Source data
◇ ◇ ◇ ◇ ◇
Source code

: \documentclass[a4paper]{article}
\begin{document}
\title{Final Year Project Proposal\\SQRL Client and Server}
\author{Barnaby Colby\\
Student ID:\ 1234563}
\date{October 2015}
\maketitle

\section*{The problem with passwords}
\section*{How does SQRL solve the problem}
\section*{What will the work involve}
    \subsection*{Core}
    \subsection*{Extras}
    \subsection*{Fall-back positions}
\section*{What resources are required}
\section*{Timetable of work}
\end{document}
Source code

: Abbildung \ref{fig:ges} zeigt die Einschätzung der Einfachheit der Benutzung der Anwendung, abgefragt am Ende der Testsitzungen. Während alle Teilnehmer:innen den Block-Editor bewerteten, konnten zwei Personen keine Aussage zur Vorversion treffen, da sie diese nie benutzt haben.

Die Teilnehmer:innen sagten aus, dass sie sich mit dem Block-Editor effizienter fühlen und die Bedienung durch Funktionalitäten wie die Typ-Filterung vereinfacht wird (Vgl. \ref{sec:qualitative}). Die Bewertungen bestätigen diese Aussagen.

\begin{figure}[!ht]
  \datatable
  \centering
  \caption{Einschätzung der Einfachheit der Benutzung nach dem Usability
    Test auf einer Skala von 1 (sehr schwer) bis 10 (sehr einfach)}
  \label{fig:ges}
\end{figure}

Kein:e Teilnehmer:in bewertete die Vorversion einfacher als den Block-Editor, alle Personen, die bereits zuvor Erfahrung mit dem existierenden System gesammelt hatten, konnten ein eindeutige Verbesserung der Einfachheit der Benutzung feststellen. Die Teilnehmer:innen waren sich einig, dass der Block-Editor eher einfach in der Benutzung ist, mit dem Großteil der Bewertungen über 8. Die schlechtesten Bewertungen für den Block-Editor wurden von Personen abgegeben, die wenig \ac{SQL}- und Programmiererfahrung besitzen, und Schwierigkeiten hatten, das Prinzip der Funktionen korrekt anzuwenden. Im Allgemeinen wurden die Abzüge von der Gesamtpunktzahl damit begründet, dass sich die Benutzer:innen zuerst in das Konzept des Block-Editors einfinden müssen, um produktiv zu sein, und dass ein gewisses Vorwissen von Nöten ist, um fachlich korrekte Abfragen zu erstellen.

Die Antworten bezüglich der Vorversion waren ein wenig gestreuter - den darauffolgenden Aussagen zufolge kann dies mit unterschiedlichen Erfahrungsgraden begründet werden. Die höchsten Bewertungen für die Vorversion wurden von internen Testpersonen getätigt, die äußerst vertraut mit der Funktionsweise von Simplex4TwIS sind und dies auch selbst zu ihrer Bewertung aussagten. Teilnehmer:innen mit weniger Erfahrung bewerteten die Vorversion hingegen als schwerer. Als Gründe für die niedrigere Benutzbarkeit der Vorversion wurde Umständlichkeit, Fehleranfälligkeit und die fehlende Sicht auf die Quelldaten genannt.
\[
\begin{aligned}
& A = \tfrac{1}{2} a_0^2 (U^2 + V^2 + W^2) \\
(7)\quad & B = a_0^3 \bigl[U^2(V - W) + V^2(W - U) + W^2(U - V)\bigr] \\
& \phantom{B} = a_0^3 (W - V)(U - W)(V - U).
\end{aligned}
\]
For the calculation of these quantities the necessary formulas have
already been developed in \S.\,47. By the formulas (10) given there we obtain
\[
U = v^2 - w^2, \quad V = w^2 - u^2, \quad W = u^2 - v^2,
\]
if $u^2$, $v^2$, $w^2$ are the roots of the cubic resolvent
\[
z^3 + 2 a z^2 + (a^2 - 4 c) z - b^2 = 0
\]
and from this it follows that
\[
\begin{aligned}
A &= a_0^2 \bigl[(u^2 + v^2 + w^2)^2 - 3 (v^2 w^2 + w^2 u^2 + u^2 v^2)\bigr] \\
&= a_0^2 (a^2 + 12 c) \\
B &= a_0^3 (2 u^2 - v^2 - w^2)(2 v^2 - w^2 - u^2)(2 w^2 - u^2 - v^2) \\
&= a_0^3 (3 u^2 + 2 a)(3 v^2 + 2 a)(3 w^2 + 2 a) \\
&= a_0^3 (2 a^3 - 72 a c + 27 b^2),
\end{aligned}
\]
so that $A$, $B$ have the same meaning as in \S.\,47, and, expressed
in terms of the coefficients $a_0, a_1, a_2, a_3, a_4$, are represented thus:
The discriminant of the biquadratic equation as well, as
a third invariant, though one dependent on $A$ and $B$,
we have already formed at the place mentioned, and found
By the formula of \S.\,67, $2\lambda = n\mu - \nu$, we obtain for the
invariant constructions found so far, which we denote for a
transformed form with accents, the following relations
◇ ◇ ◇ ◇ ◇
● **Problem**:
For this exercise, output all the data exactly as shown above.

● **Response below**:
Source code

: \documentclass[a4paper]{article}
\begin{document}
\title{Final Year Project Proposal\\SQRL Client and Server}
\author{Barnaby Colby\\
Student ID:\ 1234563}
\date{October 2015}
\maketitle

\section*{The problem with passwords}
\section*{How does SQRL solve the problem}
\section*{What will the work involve}
    \subsection*{Core}
    \subsection*{Extras}
    \subsection*{Fall-back positions}
\section*{What resources are required}
\section*{Timetable of work}
\end{document}
Source code

: Abbildung \ref{fig:ges} zeigt die Einschätzung der Einfachheit der Benutzung der Anwendung, abgefragt am Ende der Testsitzungen. Während alle Teilnehmer:innen den Block-Editor bewerteten, konnten zwei Personen keine Aussage zur Vorversion treffen, da sie diese nie benutzt haben.

Die Teilnehmer:innen sagten aus, dass sie sich mit dem Block-Editor effizienter fühlen und die Bedienung durch Funktionalitäten wie die Typ-Filterung vereinfacht wird (Vgl. \ref{sec:qualitative}). Die Bewertungen bestätigen diese Aussagen.

\begin{figure}[!ht]
  \datatable
  \centering
  \caption{Einschätzung der Einfachheit der Benutzung nach dem Usability
    Test auf einer Skala von 1 (sehr schwer) bis 10 (sehr einfach)}
  \label{fig:ges}
\end{figure}

Kein:e Teilnehmer:in bewertete die Vorversion einfacher als den Block-Editor, alle Personen, die bereits zuvor Erfahrung mit dem existierenden System gesammelt hatten, konnten ein eindeutige Verbesserung der Einfachheit der Benutzung feststellen. Die Teilnehmer:innen waren sich einig, dass der Block-Editor eher einfach in der Benutzung ist, mit dem Großteil der Bewertungen über 8. Die schlechtesten Bewertungen für den Block-Editor wurden von Personen abgegeben, die wenig \ac{SQL}- und Programmiererfahrung besitzen, und Schwierigkeiten hatten, das Prinzip der Funktionen korrekt anzuwenden. Im Allgemeinen wurden die Abzüge von der Gesamtpunktzahl damit begründet, dass sich die Benutzer:innen zuerst in das Konzept des Block-Editors einfinden müssen, um produktiv zu sein, und dass ein gewisses Vorwissen von Nöten ist, um fachlich korrekte Abfragen zu erstellen.

Die Antworten bezüglich der Vorversion waren ein wenig gestreuter - den darauffolgenden Aussagen zufolge kann dies mit unterschiedlichen Erfahrungsgraden begründet werden. Die höchsten Bewertungen für die Vorversion wurden von internen Testpersonen getätigt, die äußerst vertraut mit der Funktionsweise von Simplex4TwIS sind und dies auch selbst zu ihrer Bewertung aussagten. Teilnehmer:innen mit weniger Erfahrung bewerteten die Vorversion hingegen als schwerer. Als Gründe für die niedrigere Benutzbarkeit der Vorversion wurde Umständlichkeit, Fehleranfälligkeit und die fehlende Sicht auf die Quelldaten genannt.
\[
\begin{aligned}
& A = \tfrac{1}{2} a_0^2 (U^2 + V^2 + W^2) \\
(7)\quad & B = a_0^3 \bigl[U^2(V - W) + V^2(W - U) + W^2(U - V)\bigr] \\
& \phantom{B} = a_0^3 (W - V)(U - W)(V - U).
\end{aligned}
\]
For the calculation of these quantities the necessary formulas have
already been developed in \S.\,47. By the formulas (10) given there we obtain
\[
U = v^2 - w^2, \quad V = w^2 - u^2, \quad W = u^2 - v^2,
\]
if $u^2$, $v^2$, $w^2$ are the roots of the cubic resolvent
\[
z^3 + 2 a z^2 + (a^2 - 4 c) z - b^2 = 0
\]
and from this it follows that
\[
\begin{aligned}
A &= a_0^2 \bigl[(u^2 + v^2 + w^2)^2 - 3 (v^2 w^2 + w^2 u^2 + u^2 v^2)\bigr] \\
&= a_0^2 (a^2 + 12 c) \\
B &= a_0^3 (2 u^2 - v^2 - w^2)(2 v^2 - w^2 - u^2)(2 w^2 - u^2 - v^2) \\
&= a_0^3 (3 u^2 + 2 a)(3 v^2 + 2 a)(3 w^2 + 2 a) \\
&= a_0^3 (2 a^3 - 72 a c + 27 b^2),
\end{aligned}
\]
so that $A$, $B$ have the same meaning as in \S.\,47, and, expressed
in terms of the coefficients $a_0, a_1, a_2, a_3, a_4$, are represented thus:
The discriminant of the biquadratic equation as well, as
a third invariant, though one dependent on $A$ and $B$,
we have already formed at the place mentioned, and found
By the formula of \S.\,67, $2\lambda = n\mu - \nu$, we obtain for the
invariant constructions found so far, which we denote for a
transformed form with accents, the following relations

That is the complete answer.